God is telling me, through Paul’s letter to the Romans, that I am no longer a slave to my sin. I have been released from that gluttony because I have accepted Jesus Christ as my savior with the Holy Spirit firmly taking up residence there in. You know what people; when we ask forgiveness of our sins, we then need to turn from that sin and live anew in the Spirit. Because of Christ’s work on the cross, I no longer feel doomed to repeat my sin of gluttony; over and over and over again. I have been set free of those chains and now have a choice to walk a more excellent path. I know it will be hard. I know I will struggle; but my strength is not my own. The Creator of heaven and earth is always there to guide me through the rough seas and bring me safely to the harbor. I began to live a healthier life and have victory over this sin, when I realized I was doing it in my own power and that never works; at least not for me. When I get upset at my self for a little setback, I try to remember the words of Jesus in 2 Corinthians 12:9 “My grace is sufficient for you, for my power is made perfect in weakness.” Hey, when I fail, Jesus’ grace is there for me. We need to realize that we are weak and He is strong. If you are struggling with your weight, or a sin that is weighing heavy on your mind, please do this for yourself right now: Stop what you are doing and pray these 2 things. #1 Ask for forgiveness of that sin and strength to turn away from it. #2 Ask the Lord to show you how it is ok to be weak, because Christ’s grace is sufficient for you.

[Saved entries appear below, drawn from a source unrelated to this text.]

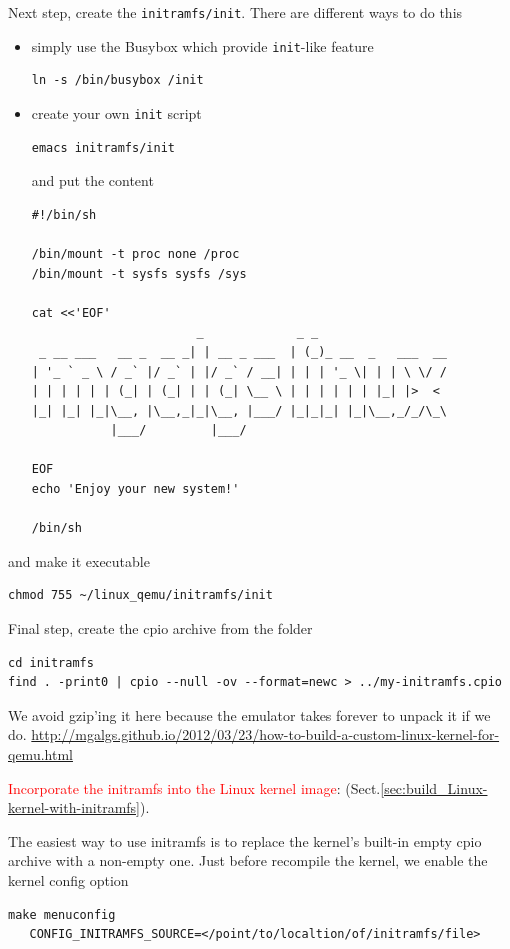 Next step, create the \verb!initramfs/init!. There are different ways to do this
\begin{itemize}
  \item simply use the Busybox which provide \verb!init!-like feature
  
\begin{verbatim}
ln -s /bin/busybox /init
\end{verbatim}

  \item create your own \verb!init! script
  
\begin{verbatim}
emacs initramfs/init
\end{verbatim}
and put the content
\begin{verbatim}
#!/bin/sh

/bin/mount -t proc none /proc
/bin/mount -t sysfs sysfs /sys

cat <<'EOF'
                       _             _ _                  
 _ __ ___   __ _  __ _| | __ _ ___  | (_)_ __  _   ___  __
| '_ ` _ \ / _` |/ _` | |/ _` / __| | | | '_ \| | | \ \/ /
| | | | | | (_| | (_| | | (_| \__ \ | | | | | | |_| |>  < 
|_| |_| |_|\__, |\__,_|_|\__, |___/ |_|_|_| |_|\__,_/_/\_\
           |___/         |___/                            

EOF
echo 'Enjoy your new system!'

/bin/sh
\end{verbatim}
\end{itemize}
and make it executable
\begin{verbatim}
chmod 755 ~/linux_qemu/initramfs/init
\end{verbatim}

Final step, create the cpio archive from the folder
\begin{verbatim}
cd initramfs
find . -print0 | cpio --null -ov --format=newc > ../my-initramfs.cpio
\end{verbatim}
We avoid gzip'ing it here because the emulator takes forever to unpack it if we
do.
\url{http://mgalgs.github.io/2012/03/23/how-to-build-a-custom-linux-kernel-for-qemu.html}

\textcolor{red}{Incorporate the initramfs into the Linux kernel image}:
(Sect.\ref{sec:build_Linux-kernel-with-initramfs}).

The easiest way to use initramfs is to replace the kernel's built-in empty cpio
archive with a non-empty one. Just before recompile the kernel, we enable the
kernel config option
\begin{verbatim}
make menuconfig
   CONFIG_INITRAMFS_SOURCE=</point/to/localtion/of/initramfs/file>
\end{verbatim}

If you need some prayer, please feel free to leave a comment and I will pray for you and your struggle
God bless you all. You truly are an inspiration to me.
Enjoy the poem; and, as always, feel free to share and leave a comment as well.
The Great Plains Poet, champion over gluttony and receiver of Christ’s grace,
Blocking The View Of My Shoes
a poem by Chris T.
Please pass me by with that piece of cake
For don’t you know I’m watching my weight
Just keep on going with that dessert cart
Don’t ask me to taste; please don’t you start
For I seem to struggle with things that are sweet
And chocolate makes me dance on my feet
Bringing quick joy to my appetite
And if I am allowed, I’ll take bite after bite
What’s this expansion behind my belt
A sluggish disposition is now being felt
My doctor cries “Stop eating yourself to death”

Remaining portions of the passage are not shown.